TO DO: A stretch of the entries below is to be set down exactly, running from the line with "Konttorillansapako" through the line with "Konttorillannekaanpa", both included, and no other line.

DATASET EXCERPTS:

-----

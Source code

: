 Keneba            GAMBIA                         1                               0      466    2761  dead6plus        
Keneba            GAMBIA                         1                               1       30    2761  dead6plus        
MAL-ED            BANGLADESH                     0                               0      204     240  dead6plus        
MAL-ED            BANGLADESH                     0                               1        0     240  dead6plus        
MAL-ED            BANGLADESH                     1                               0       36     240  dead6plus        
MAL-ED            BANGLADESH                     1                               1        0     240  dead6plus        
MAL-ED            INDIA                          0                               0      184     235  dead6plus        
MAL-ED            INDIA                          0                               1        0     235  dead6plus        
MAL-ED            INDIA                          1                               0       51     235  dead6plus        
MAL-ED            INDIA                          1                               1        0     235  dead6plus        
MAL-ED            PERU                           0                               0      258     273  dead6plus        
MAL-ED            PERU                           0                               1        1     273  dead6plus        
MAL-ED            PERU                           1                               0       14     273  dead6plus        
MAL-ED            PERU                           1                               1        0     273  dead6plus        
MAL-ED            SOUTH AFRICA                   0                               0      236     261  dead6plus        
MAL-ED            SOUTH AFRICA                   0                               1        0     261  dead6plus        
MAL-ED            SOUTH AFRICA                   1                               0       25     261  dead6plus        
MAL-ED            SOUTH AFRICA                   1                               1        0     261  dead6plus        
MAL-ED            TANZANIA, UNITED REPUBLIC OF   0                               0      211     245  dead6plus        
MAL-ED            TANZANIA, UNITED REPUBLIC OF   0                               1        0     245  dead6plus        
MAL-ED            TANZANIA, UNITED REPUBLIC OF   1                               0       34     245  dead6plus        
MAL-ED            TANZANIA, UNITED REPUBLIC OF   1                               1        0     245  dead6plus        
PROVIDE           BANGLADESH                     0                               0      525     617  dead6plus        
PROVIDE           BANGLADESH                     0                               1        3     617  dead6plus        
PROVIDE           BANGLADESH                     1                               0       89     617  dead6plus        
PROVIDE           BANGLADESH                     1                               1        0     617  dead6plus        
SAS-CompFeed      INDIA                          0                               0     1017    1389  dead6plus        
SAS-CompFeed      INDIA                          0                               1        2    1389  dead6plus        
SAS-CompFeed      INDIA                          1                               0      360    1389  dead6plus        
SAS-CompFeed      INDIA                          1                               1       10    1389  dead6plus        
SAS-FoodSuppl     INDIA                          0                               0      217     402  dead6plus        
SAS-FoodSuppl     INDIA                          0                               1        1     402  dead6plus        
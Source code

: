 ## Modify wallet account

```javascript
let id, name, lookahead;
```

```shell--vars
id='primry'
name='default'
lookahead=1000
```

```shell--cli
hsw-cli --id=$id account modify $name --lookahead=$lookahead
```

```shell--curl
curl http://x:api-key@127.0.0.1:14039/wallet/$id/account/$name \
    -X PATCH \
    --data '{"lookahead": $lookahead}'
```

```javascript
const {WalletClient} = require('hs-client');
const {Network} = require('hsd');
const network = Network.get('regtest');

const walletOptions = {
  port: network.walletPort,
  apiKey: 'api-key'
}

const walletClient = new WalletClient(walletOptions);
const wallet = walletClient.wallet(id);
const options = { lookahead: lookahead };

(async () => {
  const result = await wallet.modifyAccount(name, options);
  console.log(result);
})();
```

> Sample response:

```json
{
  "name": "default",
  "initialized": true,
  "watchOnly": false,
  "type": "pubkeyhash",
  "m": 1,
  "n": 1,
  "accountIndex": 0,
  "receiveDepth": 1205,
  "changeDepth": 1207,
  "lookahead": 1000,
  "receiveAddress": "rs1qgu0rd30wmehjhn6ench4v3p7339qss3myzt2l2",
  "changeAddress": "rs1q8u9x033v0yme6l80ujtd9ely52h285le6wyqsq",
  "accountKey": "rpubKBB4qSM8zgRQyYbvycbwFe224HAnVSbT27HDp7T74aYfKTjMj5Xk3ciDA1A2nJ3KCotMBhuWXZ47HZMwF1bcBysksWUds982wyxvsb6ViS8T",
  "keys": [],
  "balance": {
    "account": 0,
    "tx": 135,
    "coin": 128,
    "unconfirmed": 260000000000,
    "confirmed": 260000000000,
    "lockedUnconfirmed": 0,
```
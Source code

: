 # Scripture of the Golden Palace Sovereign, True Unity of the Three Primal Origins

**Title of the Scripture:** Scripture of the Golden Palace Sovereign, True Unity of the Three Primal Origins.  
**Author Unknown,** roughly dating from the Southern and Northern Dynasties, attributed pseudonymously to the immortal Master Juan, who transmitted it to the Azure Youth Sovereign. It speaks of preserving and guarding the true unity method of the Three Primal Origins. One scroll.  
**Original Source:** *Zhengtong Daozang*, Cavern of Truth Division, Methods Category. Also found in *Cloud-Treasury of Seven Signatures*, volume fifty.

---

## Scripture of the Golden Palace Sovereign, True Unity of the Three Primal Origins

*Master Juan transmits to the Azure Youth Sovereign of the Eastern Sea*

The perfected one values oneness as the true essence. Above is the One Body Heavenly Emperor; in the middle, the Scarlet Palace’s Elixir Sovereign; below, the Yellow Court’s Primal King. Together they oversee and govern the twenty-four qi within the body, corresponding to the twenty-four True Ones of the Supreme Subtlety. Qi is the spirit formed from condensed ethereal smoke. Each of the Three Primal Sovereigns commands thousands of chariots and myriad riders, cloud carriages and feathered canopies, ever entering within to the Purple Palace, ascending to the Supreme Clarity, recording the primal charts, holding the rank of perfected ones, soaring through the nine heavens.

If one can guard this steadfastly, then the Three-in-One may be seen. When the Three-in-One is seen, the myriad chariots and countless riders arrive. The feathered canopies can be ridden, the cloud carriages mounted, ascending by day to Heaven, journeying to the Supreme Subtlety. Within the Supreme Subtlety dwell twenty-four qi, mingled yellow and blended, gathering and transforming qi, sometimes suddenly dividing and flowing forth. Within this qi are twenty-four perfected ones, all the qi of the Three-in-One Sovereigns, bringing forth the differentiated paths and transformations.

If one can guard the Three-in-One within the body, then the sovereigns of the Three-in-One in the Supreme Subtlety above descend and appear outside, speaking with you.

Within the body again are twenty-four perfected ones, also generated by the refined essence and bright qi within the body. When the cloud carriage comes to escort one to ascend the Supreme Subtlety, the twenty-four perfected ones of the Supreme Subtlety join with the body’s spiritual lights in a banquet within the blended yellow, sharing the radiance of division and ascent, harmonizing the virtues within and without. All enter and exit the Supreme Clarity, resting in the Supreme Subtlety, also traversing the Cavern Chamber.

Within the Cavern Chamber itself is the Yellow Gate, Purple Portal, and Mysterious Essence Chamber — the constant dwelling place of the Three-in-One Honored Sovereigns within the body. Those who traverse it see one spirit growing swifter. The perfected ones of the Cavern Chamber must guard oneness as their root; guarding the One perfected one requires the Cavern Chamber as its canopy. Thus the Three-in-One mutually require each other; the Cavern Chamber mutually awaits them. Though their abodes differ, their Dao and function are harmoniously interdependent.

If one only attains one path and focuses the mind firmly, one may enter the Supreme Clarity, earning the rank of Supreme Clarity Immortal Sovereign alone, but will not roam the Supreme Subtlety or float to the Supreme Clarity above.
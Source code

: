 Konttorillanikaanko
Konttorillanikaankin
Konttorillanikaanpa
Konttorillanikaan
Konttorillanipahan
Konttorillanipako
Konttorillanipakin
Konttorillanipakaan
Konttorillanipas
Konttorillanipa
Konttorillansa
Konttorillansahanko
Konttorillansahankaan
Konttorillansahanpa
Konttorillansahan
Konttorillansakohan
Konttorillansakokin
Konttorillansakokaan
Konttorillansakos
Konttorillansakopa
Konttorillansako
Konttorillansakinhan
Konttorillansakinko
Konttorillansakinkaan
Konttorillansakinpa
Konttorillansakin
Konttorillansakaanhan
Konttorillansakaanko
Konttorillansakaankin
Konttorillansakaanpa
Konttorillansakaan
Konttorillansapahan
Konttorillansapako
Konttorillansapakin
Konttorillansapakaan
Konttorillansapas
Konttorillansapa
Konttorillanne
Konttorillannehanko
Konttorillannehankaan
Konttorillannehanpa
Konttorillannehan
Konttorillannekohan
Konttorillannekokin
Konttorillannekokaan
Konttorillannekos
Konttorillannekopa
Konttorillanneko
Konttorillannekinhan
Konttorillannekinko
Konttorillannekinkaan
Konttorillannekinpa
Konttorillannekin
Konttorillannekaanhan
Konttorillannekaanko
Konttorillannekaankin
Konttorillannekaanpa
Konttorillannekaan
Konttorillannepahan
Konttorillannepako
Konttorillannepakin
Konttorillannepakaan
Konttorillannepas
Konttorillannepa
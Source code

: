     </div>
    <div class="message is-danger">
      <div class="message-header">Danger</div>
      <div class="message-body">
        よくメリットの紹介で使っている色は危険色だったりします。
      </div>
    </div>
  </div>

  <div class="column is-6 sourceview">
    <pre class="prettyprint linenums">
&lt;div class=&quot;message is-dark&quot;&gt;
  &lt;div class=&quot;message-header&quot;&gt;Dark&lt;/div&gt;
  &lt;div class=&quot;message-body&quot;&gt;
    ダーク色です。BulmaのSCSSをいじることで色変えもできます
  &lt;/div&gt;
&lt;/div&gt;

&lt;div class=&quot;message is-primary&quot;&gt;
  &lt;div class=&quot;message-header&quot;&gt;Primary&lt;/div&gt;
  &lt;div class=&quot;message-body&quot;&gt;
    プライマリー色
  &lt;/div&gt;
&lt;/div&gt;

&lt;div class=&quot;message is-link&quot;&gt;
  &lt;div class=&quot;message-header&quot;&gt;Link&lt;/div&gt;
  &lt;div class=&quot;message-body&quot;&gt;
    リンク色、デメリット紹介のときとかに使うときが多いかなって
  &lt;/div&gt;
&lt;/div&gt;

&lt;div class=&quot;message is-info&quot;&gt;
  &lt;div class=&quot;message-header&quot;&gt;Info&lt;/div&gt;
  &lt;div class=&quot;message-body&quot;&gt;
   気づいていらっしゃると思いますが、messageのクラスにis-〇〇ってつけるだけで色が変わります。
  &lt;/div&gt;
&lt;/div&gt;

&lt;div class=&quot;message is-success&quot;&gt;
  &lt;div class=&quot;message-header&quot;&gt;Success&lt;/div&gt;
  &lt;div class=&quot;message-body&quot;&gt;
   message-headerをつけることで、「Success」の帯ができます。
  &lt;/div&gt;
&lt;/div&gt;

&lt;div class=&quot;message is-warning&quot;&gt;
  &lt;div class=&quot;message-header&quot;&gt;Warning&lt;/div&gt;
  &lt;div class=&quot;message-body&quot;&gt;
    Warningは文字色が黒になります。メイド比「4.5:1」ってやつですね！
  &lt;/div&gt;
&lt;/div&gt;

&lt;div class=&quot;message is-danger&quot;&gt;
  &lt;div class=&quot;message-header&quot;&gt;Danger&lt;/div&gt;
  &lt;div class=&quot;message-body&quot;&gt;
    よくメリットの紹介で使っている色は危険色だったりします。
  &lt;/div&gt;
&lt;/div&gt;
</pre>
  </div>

-----

OUTPUT FOR THIS EXERCISE:
Konttorillansapako
Konttorillansapakin
Konttorillansapakaan
Konttorillansapas
Konttorillansapa
Konttorillanne
Konttorillannehanko
Konttorillannehankaan
Konttorillannehanpa
Konttorillannehan
Konttorillannekohan
Konttorillannekokin
Konttorillannekokaan
Konttorillannekos
Konttorillannekopa
Konttorillanneko
Konttorillannekinhan
Konttorillannekinko
Konttorillannekinkaan
Konttorillannekinpa
Konttorillannekin
Konttorillannekaanhan
Konttorillannekaanko
Konttorillannekaankin
Konttorillannekaanpa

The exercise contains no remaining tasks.